PROBLEM TO WORK ON → Take the records below from their first line through the line holding "get cluster predictions", and set each of those lines down exactly, without pictures.

MATERIAL FOR THE TASK →
==================================================

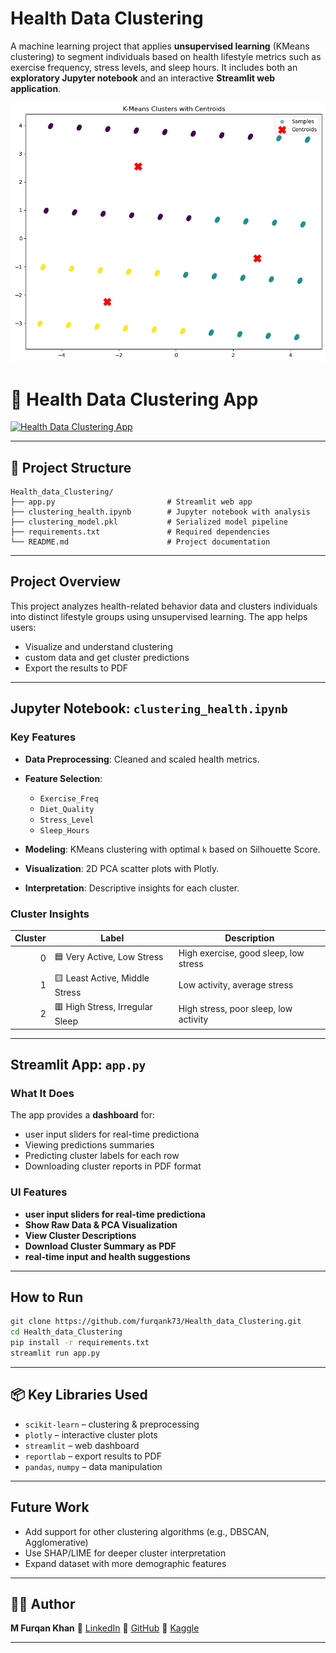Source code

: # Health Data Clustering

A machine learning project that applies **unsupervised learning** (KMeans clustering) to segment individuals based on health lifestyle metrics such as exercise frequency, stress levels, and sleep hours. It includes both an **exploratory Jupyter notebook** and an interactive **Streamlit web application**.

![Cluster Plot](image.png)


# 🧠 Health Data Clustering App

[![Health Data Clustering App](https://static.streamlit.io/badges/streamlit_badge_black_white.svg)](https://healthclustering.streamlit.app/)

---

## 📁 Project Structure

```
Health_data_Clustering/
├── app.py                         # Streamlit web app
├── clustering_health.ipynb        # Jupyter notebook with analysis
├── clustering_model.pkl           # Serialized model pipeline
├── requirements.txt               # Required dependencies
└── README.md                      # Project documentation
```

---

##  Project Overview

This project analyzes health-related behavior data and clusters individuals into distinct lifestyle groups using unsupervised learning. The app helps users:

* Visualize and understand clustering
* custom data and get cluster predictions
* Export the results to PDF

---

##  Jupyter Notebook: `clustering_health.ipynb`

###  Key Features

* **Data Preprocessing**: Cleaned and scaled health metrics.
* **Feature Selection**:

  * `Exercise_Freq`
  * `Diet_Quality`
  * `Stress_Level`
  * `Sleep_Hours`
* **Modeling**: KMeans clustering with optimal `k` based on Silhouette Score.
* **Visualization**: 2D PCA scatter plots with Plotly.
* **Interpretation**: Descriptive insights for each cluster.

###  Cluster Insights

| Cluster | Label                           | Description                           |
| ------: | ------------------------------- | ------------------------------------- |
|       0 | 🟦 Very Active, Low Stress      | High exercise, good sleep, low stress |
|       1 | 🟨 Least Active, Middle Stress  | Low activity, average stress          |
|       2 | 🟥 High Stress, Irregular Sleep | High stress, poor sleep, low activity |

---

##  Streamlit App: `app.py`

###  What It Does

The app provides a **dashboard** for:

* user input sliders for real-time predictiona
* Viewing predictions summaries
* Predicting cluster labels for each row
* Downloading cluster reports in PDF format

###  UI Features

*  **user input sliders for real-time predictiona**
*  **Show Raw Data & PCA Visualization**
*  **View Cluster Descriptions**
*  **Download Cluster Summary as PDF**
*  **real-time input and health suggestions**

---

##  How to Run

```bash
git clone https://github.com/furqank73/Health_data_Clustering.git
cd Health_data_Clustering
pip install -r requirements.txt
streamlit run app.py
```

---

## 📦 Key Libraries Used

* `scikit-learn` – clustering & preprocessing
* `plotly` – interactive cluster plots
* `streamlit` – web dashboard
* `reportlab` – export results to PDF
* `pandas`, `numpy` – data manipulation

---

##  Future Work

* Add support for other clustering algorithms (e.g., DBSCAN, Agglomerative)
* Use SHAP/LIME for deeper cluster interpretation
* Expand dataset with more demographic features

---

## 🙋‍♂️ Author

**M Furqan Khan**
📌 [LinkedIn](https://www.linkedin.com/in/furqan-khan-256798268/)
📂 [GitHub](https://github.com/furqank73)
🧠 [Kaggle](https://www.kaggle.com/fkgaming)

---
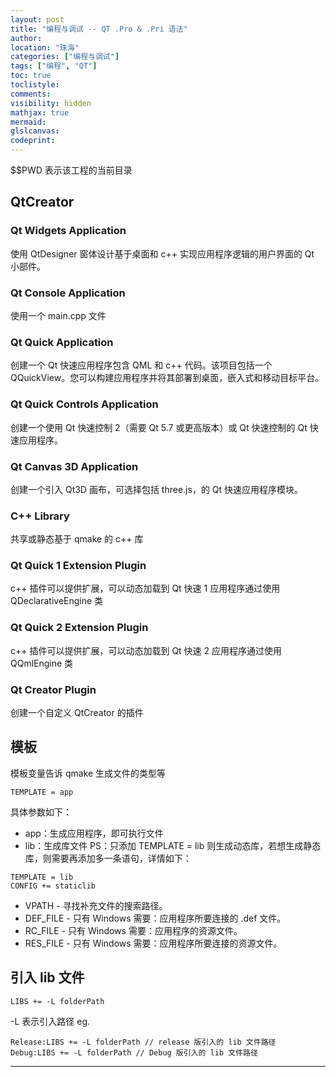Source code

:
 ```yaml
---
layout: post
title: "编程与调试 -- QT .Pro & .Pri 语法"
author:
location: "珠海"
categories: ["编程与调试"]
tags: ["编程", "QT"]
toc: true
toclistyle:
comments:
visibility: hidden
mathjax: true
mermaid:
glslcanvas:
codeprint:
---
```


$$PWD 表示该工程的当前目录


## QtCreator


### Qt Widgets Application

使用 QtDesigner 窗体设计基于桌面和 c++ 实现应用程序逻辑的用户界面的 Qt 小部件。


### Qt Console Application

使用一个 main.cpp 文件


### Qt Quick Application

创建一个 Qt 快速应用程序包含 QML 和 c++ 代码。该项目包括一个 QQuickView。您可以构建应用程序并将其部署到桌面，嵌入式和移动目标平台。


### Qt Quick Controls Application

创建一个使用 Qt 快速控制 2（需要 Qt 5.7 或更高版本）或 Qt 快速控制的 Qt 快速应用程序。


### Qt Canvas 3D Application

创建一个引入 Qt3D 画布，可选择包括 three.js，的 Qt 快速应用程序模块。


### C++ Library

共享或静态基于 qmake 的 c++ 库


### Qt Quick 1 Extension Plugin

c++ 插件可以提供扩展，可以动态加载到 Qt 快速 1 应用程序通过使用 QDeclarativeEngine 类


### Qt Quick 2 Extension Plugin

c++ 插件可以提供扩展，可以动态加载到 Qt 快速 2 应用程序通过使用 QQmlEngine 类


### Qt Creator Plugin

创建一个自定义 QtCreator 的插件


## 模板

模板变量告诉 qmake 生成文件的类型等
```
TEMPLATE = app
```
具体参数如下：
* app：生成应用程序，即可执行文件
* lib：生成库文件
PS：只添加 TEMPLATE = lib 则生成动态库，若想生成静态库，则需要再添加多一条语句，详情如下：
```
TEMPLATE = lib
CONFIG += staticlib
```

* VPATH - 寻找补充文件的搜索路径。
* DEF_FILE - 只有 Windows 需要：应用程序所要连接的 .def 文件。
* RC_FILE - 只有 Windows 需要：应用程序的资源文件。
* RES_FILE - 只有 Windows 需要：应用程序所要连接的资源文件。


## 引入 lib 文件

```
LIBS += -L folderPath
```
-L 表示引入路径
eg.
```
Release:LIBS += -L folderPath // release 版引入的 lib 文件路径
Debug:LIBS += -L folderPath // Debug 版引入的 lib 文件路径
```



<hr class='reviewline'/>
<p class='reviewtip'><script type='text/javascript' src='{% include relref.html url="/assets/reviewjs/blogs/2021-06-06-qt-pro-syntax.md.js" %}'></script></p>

==================================================

ANSWER SPACE →
Source code

: # Health Data Clustering

A machine learning project that applies **unsupervised learning** (KMeans clustering) to segment individuals based on health lifestyle metrics such as exercise frequency, stress levels, and sleep hours. It includes both an **exploratory Jupyter notebook** and an interactive **Streamlit web application**.

![Cluster Plot](image.png)


# 🧠 Health Data Clustering App

[![Health Data Clustering App](https://static.streamlit.io/badges/streamlit_badge_black_white.svg)](https://healthclustering.streamlit.app/)

---

## 📁 Project Structure

```
Health_data_Clustering/
├── app.py                         # Streamlit web app
├── clustering_health.ipynb        # Jupyter notebook with analysis
├── clustering_model.pkl           # Serialized model pipeline
├── requirements.txt               # Required dependencies
└── README.md                      # Project documentation
```

---

##  Project Overview

This project analyzes health-related behavior data and clusters individuals into distinct lifestyle groups using unsupervised learning. The app helps users:

* Visualize and understand clustering
* custom data and get cluster predictions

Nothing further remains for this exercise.